Wednesday, November 24, 2021

It is Right to Give Him Thanks and Praise!

 

Homily for Thanksgiving Day, November 25, 2021. Gospel of St. Luke 17:11-19. Theme: It is Right to Give Him Thanks and Praise! 

As most everyone knows, the event which we call the first Thanksgiving Day was celebrated by English Pilgrims in October of 1621. The backstory to it was that they had wanted to reach the colony of Virginia, but poor planning and navigation brought them to instead to the uninhabited land of what is today Plymouth, Massachusetts. It was November of 1620 and they were on their own with precious little food and supplies. Nearly half of their number passed away that first frightful winter. When spring arrived, the survivors set to work plowing and planting. Fortunately for them, the native people, and most especially an Indian named Squanto, came to their assistance. The pilgrims were taught how to plant and fish and ended up being blessed with better health and an abundant harvest that autumn. Their leader, William Bradford, announced the convocation of a festival of gratitude to God for the harvest. In other words, a celebration of thanksgiving for preserving and enriching the gift of life. 

Of the original 102 pilgrims, only 50 survived to that first Thanksgiving Day. And of the 18 women who landed at Plymouth Rock, only four were still alive when they gathered to give praise to their Almighty and Provident Father. And yet, they all gave thanks. They all could focus on the blessings and not the troubles. They all had a confident faith and trust in Christ which enabled them to look beyond the uncertainties and suffering and be grateful that they had endured. 

Like those pilgrims we all know that it is right to give God thanks and praise for the many blessings we have received. But if we focus just on the material things we lose sight of what really matters: the life we have received from God, even if it’s not the most ideal kind of life. And Heaven knows that the past year has been one that we would have ever chosen for ourselves. Yet here we are once again, on this last Thursday of November, giving thanks in the American tradition of the pilgrims. I hope this is because like them we realize that whatever we’ve had to experience over the past many months and are still enduring today, is only a small short part of the entire package that is the gift of our life. And for this, I hope and pray, we are all truly grateful from the inside out. 

The deep abiding faith in God that permeates the spirit and the story of the Pilgrims is part of the national heritage of us all, no matter where we were born. This is why “In God We Trust” is on our currency. This firm faith in God, together with gratitude for His gift of life even amidst hardships, struggles and setbacks encouraged the pilgrims in their thirst for religious freedom. A firm faith in God, together with gratitude for His gift of life, are the very bedrock of this country and have contributed to make its character what it is. If we abandon these things we betray who we are and have been and are meant to be as Americans. 
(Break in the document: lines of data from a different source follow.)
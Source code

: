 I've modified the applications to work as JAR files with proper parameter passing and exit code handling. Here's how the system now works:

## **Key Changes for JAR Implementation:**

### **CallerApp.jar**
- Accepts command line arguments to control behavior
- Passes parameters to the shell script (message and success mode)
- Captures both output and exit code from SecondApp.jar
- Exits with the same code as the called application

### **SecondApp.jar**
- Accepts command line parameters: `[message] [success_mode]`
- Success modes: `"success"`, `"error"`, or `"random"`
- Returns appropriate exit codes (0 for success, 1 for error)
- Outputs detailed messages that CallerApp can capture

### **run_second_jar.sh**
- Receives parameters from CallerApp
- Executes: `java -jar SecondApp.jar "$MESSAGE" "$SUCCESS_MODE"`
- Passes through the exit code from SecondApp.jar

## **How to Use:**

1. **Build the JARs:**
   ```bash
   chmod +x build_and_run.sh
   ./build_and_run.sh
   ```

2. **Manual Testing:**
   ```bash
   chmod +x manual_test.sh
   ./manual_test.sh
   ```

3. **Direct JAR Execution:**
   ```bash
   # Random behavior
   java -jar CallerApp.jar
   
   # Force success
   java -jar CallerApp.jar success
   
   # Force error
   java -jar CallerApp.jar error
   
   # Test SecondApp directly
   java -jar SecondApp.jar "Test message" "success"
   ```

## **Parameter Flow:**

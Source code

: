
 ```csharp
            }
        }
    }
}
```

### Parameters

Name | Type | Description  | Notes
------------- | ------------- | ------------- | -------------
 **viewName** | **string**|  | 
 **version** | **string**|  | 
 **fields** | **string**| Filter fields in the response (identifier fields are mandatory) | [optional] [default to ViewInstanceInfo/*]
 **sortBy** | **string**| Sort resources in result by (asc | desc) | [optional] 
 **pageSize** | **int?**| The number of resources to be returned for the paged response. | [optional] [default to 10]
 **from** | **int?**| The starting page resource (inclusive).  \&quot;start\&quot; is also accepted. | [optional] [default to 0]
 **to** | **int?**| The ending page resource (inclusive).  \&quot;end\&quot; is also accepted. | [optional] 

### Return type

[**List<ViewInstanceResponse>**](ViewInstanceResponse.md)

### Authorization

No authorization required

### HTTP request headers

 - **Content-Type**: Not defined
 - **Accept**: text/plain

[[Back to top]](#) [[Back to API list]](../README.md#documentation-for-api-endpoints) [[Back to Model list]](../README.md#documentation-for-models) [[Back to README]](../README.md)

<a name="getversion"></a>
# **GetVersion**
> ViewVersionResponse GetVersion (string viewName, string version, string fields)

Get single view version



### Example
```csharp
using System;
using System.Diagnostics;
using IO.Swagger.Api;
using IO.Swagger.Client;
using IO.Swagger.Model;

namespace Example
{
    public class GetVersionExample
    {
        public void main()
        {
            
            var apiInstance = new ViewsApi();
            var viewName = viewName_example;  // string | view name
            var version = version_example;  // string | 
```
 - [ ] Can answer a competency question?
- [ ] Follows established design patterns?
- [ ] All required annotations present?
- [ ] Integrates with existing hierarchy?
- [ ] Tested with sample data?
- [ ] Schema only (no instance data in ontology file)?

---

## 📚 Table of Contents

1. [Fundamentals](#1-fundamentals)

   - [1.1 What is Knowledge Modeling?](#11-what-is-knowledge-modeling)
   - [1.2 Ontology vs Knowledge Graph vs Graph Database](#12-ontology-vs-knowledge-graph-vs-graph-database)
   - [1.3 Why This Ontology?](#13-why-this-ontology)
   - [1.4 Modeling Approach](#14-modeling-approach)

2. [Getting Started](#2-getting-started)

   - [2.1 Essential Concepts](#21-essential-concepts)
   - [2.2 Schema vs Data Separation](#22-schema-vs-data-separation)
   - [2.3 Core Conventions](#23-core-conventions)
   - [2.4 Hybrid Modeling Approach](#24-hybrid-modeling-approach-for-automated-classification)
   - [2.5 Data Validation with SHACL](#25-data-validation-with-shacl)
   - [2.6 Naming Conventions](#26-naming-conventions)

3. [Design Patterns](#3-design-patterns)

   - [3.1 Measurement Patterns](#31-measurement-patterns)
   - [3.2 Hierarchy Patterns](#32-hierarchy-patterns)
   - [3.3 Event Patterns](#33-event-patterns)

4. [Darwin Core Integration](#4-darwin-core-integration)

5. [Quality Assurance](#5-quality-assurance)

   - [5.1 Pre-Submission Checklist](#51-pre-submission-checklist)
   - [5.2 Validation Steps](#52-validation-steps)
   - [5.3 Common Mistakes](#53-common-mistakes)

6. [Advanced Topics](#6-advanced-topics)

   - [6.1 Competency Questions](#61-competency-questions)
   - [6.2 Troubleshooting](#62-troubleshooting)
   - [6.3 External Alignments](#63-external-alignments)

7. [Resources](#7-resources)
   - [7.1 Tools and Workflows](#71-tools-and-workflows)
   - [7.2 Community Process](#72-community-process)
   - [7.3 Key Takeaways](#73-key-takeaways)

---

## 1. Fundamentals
The Judeo-Christian foundation of our nation is beyond any historical doubt. Yet it has become very vogue and “enlightened” in many academic and elite circles to ridicule the pilgrim experience and denigrate the story of the first Thanksgiving. It’s not because Plymouth Rock, Squanto, William Bradford or any aspect of the pilgrim story was a fable. Rather, it’s because the story reminds us that everything we have or are as individuals and as a nation comes to us from God. There is an intentional crusade to erase God from our national heritage and eradicate the vital role that religious freedom and faith played in the building of America. 

It’s so very important that we preserve and protect the true meaning of Thanksgiving which has the distinction of being our only nationally sanctioned religious holiday. Unique to it also is its ecumenical spirit in which all people of every faith offer their gratitude to God as they understand him to be, thus uniting us all as one people under God. And so, rightly should we pray today in the prayer offered at that first Thanksgiving by William Bradford on behalf of all:

“From small beginnings greater things have come, produced by the hand of God, who has made all things from nothing…and, as one small candle first gives light to a thousand, so the light here kindled today among us will shine to many, even to our whole nation. Let the glorious name of the Lord our God be forever praised.”